::: Data to process

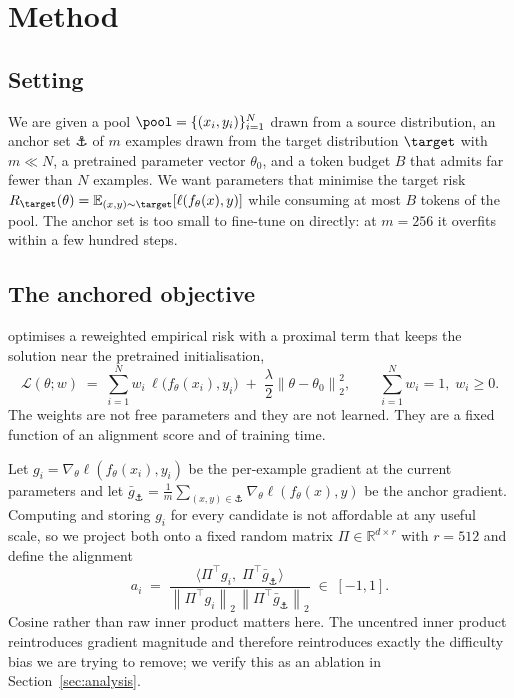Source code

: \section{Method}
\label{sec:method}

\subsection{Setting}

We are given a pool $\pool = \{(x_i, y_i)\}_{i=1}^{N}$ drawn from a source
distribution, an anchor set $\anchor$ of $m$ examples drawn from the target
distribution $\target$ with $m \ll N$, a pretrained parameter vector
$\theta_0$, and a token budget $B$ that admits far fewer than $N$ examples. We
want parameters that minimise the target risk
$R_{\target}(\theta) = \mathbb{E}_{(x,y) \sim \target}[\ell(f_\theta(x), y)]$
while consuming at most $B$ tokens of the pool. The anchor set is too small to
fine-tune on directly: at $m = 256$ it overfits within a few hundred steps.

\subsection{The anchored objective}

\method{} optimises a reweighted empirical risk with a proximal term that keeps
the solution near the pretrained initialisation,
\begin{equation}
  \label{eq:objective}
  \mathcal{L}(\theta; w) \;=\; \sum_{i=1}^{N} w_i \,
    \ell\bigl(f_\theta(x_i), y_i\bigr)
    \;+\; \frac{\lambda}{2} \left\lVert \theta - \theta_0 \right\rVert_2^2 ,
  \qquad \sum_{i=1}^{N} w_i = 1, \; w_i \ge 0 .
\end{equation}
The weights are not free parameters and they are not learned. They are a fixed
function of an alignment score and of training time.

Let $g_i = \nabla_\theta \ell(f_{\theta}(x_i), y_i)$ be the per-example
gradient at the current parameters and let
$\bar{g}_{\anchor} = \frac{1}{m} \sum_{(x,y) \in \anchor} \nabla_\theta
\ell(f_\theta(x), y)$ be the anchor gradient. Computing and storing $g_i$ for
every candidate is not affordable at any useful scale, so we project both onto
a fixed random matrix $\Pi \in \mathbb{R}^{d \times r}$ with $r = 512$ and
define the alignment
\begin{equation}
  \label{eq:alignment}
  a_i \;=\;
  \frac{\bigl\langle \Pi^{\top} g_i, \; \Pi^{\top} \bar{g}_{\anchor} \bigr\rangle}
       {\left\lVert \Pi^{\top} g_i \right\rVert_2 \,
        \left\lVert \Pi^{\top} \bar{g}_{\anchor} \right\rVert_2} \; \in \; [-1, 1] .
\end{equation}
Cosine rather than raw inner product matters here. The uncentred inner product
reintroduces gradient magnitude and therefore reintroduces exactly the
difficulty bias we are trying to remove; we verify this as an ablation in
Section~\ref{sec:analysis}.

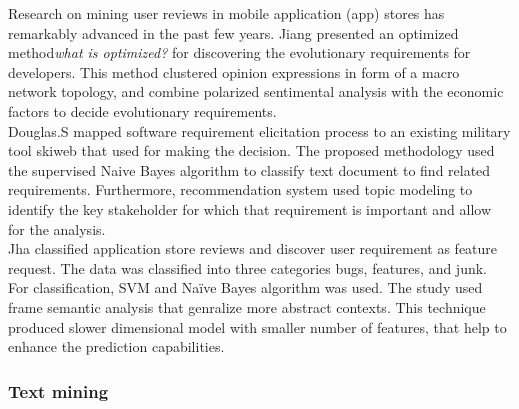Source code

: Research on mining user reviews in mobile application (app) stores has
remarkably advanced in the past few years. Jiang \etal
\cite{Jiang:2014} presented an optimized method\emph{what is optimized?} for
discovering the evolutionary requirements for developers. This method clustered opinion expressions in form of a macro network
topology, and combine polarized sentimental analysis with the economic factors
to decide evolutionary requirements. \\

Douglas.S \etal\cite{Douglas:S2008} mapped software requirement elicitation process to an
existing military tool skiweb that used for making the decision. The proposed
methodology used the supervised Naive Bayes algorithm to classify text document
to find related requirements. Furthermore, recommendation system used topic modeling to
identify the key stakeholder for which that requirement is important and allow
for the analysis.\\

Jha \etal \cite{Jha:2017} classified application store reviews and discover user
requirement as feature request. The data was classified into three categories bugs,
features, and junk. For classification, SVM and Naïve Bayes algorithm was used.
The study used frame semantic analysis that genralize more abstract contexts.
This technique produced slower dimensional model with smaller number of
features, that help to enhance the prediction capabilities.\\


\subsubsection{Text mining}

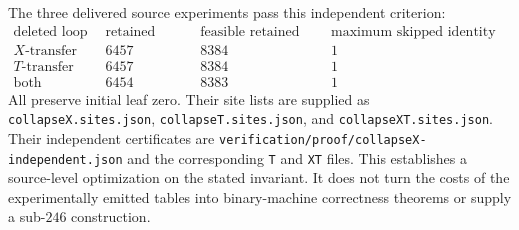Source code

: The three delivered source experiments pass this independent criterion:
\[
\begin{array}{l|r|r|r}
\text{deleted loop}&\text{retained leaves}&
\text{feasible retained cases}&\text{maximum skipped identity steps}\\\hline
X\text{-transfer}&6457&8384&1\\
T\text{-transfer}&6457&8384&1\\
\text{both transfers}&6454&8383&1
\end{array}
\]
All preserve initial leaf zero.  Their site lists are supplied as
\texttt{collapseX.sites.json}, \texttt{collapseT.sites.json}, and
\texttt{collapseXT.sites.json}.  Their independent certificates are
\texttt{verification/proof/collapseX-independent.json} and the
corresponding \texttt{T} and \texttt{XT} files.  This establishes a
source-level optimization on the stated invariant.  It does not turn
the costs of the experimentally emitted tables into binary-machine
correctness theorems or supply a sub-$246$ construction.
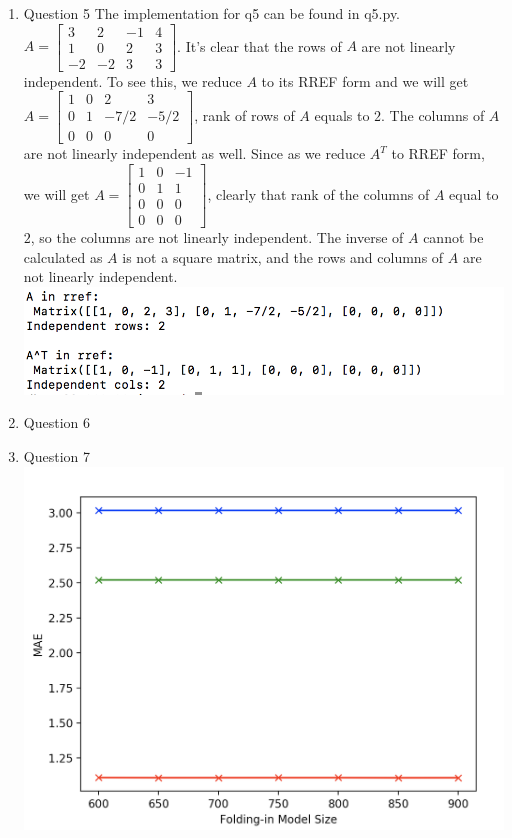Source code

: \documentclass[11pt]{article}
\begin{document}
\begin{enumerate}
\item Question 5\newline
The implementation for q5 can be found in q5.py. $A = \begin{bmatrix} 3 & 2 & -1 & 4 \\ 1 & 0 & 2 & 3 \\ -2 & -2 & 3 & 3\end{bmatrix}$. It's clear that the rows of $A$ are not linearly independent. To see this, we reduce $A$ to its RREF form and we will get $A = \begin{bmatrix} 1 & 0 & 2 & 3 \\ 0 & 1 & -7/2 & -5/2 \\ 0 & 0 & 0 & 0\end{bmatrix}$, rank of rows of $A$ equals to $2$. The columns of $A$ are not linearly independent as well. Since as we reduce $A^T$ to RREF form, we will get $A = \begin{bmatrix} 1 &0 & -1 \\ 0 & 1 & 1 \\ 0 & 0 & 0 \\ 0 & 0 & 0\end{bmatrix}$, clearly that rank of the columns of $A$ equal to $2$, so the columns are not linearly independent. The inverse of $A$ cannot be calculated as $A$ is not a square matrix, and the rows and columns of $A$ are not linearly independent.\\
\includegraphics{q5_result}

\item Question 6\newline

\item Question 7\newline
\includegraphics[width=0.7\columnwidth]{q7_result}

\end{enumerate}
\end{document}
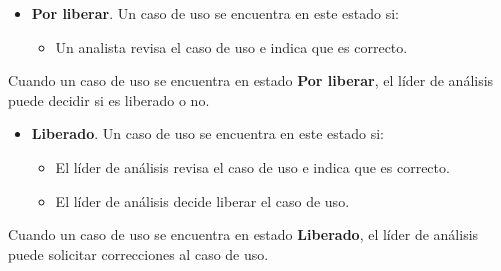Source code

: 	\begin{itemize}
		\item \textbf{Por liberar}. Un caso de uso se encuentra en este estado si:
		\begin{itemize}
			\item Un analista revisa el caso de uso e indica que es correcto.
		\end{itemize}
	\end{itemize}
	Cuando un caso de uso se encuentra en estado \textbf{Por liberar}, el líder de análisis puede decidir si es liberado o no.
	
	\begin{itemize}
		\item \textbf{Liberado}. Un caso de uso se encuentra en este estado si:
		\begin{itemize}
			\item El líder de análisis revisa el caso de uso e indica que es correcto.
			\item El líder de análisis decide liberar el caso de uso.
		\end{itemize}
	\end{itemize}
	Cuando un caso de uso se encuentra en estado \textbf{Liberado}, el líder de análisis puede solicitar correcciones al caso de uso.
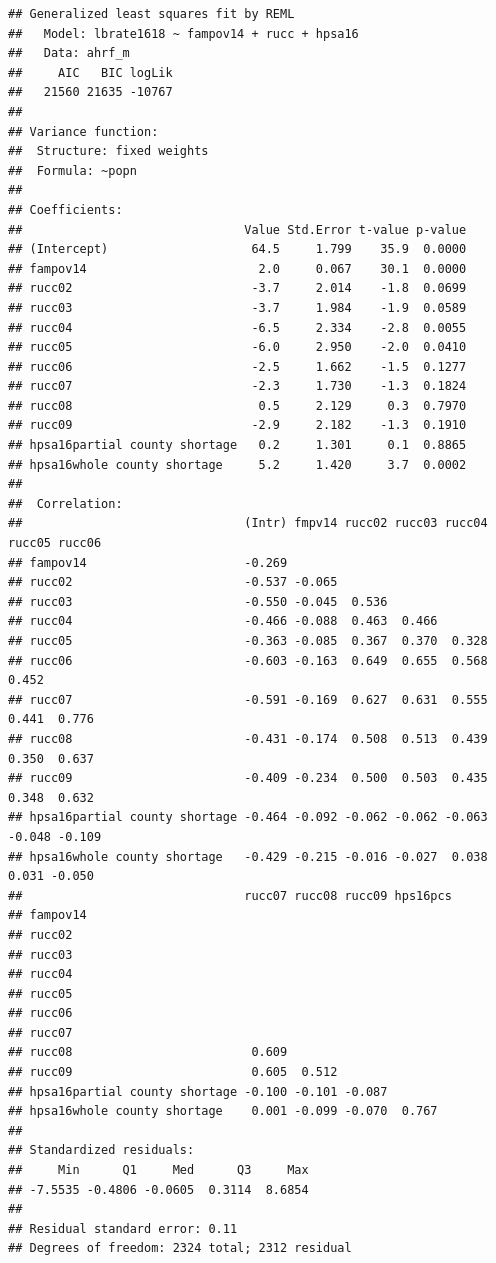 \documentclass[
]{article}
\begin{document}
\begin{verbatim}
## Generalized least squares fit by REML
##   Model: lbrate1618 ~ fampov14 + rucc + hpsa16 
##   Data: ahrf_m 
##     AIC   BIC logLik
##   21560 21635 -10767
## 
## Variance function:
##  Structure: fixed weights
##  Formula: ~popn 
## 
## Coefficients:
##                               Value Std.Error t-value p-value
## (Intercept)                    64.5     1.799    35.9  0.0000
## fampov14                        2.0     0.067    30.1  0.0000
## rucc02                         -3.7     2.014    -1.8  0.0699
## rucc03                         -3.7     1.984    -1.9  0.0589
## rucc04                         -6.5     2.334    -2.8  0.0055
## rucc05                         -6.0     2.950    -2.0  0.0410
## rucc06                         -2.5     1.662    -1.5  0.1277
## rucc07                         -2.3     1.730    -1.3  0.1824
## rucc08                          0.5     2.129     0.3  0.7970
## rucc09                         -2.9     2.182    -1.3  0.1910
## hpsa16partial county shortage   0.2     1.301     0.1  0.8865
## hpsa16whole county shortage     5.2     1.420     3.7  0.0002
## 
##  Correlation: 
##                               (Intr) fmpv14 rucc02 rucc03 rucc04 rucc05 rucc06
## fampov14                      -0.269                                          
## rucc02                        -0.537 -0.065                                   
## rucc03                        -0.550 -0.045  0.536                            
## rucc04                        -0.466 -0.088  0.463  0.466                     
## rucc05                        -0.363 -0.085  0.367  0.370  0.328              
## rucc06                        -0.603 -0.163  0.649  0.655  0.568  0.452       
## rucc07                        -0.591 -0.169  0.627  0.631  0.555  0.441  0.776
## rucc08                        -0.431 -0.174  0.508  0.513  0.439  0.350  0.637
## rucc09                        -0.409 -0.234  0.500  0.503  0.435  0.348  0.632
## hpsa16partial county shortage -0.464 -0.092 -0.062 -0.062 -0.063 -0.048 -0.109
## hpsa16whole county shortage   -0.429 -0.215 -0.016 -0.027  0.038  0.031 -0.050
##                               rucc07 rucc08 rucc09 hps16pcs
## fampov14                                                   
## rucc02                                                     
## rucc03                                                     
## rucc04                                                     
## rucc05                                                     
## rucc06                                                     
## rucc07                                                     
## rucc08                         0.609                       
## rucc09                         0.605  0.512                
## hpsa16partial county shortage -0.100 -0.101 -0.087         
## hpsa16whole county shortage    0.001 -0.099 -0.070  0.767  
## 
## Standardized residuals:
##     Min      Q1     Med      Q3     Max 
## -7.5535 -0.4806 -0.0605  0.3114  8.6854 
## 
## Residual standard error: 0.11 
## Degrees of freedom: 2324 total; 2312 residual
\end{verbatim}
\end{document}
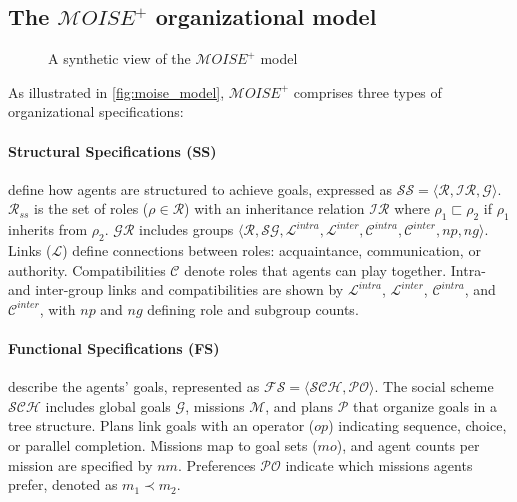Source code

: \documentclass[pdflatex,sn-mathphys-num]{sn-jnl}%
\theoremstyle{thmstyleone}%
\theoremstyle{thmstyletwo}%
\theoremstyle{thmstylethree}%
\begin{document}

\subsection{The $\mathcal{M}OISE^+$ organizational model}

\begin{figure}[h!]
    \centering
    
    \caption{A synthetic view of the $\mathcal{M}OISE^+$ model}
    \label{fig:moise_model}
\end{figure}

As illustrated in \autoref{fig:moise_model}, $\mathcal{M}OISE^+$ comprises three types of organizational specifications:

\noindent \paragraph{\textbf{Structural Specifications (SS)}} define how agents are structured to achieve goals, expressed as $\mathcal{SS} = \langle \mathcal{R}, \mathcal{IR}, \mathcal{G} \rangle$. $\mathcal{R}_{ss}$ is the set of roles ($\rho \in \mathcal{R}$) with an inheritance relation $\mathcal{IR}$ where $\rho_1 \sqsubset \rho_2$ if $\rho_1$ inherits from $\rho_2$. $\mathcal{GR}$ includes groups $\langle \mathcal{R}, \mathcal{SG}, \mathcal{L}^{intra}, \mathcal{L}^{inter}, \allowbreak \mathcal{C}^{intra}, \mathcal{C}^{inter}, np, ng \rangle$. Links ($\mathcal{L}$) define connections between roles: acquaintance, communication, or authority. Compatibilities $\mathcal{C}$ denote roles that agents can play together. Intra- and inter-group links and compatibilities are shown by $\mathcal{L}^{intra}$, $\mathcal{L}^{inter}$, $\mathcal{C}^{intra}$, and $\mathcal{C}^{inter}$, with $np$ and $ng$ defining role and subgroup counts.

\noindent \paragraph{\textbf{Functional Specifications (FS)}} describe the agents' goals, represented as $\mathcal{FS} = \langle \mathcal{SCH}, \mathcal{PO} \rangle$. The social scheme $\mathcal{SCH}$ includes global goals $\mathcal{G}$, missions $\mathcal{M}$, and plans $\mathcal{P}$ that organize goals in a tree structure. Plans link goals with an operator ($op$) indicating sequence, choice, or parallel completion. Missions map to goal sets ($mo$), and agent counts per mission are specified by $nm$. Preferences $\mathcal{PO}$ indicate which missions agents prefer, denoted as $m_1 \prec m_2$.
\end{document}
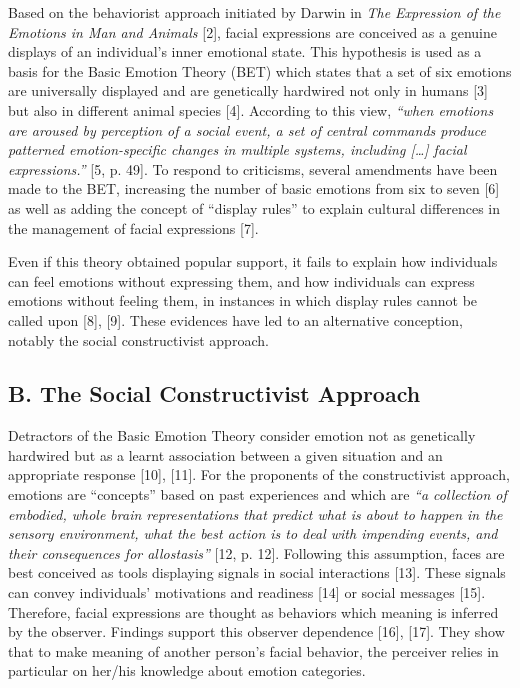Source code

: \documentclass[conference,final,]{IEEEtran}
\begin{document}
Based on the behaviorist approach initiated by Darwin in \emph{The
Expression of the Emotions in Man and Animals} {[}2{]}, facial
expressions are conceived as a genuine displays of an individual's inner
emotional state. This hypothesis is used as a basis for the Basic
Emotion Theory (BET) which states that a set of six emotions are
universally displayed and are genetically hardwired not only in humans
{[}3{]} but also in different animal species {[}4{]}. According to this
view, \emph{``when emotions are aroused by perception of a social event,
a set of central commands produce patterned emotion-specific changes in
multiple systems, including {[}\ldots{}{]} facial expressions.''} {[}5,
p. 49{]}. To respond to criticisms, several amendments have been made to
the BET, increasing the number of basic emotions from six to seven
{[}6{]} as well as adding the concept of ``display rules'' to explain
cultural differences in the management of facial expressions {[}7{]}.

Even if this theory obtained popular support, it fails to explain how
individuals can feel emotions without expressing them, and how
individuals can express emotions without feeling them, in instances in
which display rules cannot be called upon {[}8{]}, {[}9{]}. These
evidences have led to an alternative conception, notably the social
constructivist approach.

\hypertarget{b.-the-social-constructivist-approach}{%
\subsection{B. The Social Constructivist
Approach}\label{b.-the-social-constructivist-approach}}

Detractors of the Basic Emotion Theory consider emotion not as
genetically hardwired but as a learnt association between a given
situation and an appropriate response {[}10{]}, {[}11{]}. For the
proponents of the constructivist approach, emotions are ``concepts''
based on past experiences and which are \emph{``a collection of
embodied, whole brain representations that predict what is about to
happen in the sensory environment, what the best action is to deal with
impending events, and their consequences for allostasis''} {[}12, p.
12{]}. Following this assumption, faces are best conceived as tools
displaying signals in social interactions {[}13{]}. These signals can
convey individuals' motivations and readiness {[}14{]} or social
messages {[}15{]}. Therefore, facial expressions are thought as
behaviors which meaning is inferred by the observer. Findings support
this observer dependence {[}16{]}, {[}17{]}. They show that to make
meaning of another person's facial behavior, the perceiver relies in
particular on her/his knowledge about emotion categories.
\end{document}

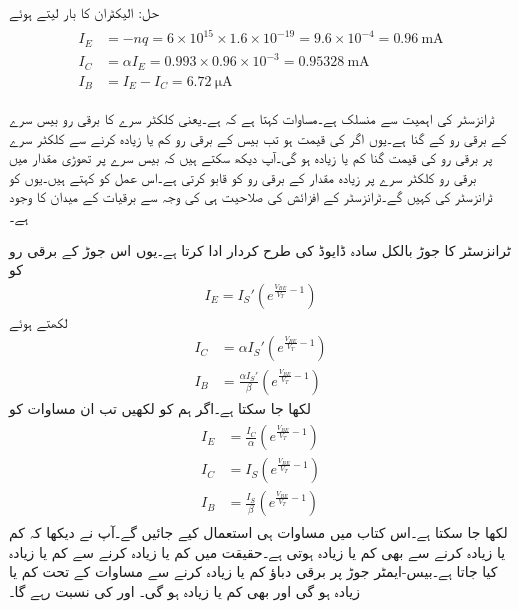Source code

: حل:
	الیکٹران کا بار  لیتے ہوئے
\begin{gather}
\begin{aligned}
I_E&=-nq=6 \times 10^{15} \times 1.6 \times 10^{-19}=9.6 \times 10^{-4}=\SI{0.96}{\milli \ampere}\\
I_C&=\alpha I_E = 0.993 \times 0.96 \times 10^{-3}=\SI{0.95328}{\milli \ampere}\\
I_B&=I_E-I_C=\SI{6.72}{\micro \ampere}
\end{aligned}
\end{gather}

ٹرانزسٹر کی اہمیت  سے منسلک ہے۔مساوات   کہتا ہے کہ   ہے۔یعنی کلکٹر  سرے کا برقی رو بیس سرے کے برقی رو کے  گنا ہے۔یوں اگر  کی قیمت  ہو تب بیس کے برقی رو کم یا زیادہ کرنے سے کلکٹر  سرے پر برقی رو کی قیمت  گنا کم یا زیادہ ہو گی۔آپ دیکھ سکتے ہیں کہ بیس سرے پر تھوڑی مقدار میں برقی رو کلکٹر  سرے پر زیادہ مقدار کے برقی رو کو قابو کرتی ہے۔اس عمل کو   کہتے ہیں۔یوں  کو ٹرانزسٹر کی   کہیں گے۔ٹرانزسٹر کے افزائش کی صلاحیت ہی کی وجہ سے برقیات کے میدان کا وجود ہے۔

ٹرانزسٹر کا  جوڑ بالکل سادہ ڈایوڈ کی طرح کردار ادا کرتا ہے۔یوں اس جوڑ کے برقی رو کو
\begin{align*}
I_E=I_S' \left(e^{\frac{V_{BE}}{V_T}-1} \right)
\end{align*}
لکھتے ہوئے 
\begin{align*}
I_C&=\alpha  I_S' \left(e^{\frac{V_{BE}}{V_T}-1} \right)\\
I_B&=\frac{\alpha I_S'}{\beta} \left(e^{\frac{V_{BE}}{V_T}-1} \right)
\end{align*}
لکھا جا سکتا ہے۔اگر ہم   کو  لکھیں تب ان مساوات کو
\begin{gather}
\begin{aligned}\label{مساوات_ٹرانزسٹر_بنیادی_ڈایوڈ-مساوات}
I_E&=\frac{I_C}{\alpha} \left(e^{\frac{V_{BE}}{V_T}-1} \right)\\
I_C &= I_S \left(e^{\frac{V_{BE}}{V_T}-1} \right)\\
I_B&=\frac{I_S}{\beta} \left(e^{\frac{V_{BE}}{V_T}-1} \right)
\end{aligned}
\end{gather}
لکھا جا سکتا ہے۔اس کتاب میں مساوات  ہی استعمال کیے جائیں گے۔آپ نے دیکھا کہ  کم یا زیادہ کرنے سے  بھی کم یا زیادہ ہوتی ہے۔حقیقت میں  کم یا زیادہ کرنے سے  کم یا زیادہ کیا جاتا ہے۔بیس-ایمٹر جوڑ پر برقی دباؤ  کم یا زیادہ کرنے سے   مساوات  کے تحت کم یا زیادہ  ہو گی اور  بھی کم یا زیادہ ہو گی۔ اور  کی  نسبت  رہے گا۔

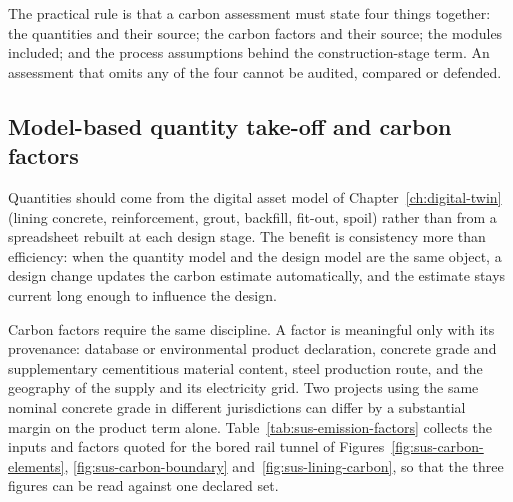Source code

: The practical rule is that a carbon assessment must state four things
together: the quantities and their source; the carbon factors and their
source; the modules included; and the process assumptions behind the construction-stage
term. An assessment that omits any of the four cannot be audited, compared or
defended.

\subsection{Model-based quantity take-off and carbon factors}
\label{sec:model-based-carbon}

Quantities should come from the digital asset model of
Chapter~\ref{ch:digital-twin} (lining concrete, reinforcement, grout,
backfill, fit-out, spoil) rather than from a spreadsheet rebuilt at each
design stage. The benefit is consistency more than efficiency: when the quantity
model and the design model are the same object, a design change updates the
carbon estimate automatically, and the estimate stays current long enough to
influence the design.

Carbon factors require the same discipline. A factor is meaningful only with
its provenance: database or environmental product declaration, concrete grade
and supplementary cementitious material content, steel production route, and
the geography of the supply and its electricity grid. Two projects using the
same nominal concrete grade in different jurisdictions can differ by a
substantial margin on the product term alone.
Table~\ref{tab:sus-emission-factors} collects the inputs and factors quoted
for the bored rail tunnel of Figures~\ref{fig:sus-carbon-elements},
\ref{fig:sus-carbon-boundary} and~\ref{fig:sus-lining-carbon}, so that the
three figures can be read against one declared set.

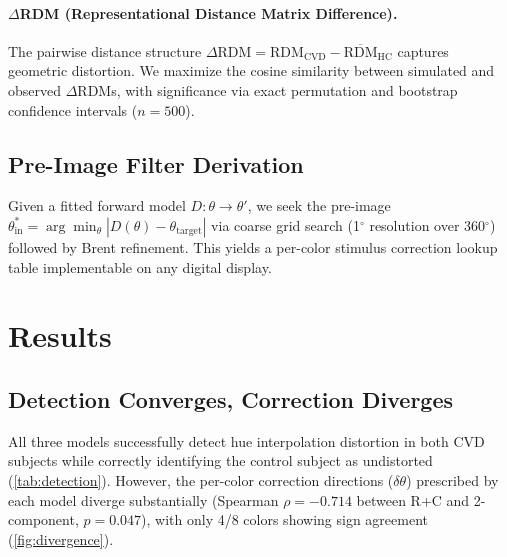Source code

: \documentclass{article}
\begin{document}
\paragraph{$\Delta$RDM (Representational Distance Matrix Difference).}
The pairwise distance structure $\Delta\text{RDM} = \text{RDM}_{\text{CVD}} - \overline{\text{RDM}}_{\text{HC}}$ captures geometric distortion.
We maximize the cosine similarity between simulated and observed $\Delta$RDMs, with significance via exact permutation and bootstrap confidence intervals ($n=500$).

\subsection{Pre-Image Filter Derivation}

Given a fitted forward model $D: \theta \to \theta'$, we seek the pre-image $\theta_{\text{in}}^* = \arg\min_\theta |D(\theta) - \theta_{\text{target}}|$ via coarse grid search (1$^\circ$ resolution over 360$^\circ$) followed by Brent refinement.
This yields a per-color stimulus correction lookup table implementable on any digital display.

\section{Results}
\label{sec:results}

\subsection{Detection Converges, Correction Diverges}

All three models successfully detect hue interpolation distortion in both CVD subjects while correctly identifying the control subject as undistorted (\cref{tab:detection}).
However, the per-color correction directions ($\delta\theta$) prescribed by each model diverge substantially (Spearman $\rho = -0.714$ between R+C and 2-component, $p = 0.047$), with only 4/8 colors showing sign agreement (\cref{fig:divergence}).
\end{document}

::::::

Go through the listing above and copy each line in which the string "análisis" is found.

• Exercise answer
	Cuando un caso de uso se encuentra en estado \textbf{Por liberar}, el líder de análisis puede decidir si es liberado o no.
			\item El líder de análisis revisa el caso de uso e indica que es correcto.
			\item El líder de análisis decide liberar el caso de uso.
	Cuando un caso de uso se encuentra en estado \textbf{Liberado}, el líder de análisis puede solicitar correcciones al caso de uso.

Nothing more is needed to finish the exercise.